Saturday, July 19, 2008

The Evolution of Analytics



Enterprises today are awash in data. POS systems capture every transaction for a retailer, CRM systems maintain rich profiles of customer preferences and ERP systems maintain transactional information at the most granular levels. Until the mid-nineties, only very large companies, the ones who could afford SAP or Oracle, could afford a reliable data infrastructure. However, even the large companies had to rely on smaller, niche players for analytical and optimization capabilities. The late nineties saw a number of companies starting to offer analytical products around supply chain optimization (i2, Manugistics). Soon, companies followed with Price Optimization, based on advanced scientific algorithms (ProfitLogic, DemandTec, etc.). Analytical evolution had come a long way: with Oracle, SAP, Teradata providing the data infrastructure, reporting vendors (Cognos, MicroStrategy) providing ad-hoc access to information and knowledge, and specialized vendors providing prescriptive modeling and optimization capabilities.

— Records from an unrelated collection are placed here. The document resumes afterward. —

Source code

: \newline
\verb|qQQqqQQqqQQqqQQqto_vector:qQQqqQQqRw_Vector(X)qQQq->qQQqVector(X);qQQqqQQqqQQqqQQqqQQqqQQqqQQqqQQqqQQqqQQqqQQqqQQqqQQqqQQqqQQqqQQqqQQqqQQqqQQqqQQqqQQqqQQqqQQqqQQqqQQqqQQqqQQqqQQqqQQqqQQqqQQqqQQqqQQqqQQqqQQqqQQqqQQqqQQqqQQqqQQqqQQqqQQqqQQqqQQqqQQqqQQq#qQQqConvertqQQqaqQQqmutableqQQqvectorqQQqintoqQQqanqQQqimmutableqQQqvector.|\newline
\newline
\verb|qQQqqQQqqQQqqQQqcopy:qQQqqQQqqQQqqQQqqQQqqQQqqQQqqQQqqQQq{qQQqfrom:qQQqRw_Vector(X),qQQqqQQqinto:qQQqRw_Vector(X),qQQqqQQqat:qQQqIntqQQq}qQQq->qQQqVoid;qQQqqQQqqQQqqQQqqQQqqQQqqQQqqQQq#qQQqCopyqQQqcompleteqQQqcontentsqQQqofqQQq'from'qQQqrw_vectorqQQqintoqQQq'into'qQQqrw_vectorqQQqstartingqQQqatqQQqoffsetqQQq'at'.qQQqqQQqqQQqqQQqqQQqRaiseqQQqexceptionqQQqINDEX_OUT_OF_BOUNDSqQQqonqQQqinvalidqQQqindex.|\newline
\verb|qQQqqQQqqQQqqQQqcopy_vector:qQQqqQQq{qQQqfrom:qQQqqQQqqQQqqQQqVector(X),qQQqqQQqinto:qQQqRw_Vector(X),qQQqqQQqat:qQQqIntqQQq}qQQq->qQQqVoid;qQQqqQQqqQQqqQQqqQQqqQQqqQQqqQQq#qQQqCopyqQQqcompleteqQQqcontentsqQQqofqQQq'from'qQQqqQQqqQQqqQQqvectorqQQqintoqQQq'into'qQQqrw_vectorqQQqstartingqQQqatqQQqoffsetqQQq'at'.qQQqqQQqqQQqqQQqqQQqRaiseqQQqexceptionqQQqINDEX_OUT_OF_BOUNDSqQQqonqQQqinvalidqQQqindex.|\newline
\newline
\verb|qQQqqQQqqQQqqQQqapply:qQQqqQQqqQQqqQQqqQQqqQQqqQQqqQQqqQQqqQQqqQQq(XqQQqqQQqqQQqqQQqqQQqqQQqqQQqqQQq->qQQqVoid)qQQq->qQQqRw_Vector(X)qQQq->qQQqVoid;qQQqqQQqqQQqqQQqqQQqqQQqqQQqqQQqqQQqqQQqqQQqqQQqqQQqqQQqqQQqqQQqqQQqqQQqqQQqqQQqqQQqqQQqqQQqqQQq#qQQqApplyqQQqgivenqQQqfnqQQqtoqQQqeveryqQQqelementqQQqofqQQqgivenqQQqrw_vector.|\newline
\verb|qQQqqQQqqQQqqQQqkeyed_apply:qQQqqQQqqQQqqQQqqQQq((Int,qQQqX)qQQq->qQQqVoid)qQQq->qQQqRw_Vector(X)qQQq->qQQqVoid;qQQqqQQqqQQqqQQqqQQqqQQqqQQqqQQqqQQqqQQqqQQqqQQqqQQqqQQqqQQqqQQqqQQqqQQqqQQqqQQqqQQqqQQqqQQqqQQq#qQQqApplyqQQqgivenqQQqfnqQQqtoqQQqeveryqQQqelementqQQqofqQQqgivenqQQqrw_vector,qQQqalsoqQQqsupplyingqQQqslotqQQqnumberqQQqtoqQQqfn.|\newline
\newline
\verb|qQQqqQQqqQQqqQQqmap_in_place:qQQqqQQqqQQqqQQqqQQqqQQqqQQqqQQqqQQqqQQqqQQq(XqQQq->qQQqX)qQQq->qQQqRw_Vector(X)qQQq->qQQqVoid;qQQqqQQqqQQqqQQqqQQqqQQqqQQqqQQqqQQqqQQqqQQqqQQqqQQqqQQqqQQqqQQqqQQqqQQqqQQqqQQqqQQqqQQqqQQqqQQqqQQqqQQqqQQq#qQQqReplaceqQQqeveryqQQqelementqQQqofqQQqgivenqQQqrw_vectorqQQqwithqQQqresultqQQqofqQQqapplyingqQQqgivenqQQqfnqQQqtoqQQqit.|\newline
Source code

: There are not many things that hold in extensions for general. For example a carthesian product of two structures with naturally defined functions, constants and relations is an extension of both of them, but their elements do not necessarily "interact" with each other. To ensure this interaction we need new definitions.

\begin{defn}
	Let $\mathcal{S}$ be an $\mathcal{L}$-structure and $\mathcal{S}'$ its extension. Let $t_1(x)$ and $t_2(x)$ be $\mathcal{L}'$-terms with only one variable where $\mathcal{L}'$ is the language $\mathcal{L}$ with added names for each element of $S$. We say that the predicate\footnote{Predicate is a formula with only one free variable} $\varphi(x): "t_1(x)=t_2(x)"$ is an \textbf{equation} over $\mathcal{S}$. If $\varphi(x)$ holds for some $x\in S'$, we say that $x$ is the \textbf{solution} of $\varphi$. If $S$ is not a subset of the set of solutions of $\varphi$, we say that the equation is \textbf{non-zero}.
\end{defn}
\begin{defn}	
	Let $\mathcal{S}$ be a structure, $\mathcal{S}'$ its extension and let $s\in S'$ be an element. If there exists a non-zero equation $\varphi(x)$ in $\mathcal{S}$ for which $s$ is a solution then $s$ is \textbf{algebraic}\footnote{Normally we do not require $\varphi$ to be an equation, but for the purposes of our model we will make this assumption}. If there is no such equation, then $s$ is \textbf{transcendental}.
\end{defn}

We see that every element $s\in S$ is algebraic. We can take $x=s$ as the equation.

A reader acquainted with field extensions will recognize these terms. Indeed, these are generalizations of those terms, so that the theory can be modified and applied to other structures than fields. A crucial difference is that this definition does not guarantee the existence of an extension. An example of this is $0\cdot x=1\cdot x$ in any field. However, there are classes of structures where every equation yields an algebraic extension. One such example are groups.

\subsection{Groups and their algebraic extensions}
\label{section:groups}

What has changed in the last couple of years is that high level data infrastructure is no longer limited to large companies. The giants like SAP are now catering to small and medium businesses (SMBs) with simpler offerings, and players like NetSuite are now providing extremely robust ERP systems as a hosted service. While data infrastructure is now available to the masses, science-based analytical software is still very expensive to build and distribute, and mostly beyond the SMB's price-range. SMBs are still lagging in the analytical evolution, although the appetite for analytical excellence is definitely palpable.

A combination of factors is changing this picture, giving SMBs access to high quality analytics at a price point that they can afford. The biggest contribution comes from the open-source community, in the form of relational databases (
MySQL, PostGres), web-development frameworks (Ruby on Rails, Django), and optimization programs and solvers (COIN-OR, Scipy). Ruby on Rails makes it possible to go from a business meeting to a working application in a matter of weeks, not months or years. Amazon Web Services provides the physical infrastructure which allows running the complex algorithms on their compute clouds for less than a cup of coffee at Starbucks. As these innovations are driving the costs down, and enhancing the supply of high-quality analytics, the demand for these services are increasing as well. Enterprises large and small are becoming increasingly aware of the power of data and data-driven models, and seeking to gain competitive edge through analytics (Competing on Analytics).

The future centers of analytical excellence may be quite different from what we are used to today. Today's paradigm is niche analytical companies selling to large enterprises. The sales cycle is long and complex, licenses and implementation costs run in six figures, and hosting and maintenance are just as expensive. The future may be ruled by small, nimble shops, providing high-quality, low-cost intelligence over the web, in a simple Do It Yourself (DIY) mode. Are you ready for the brave new world of analytics?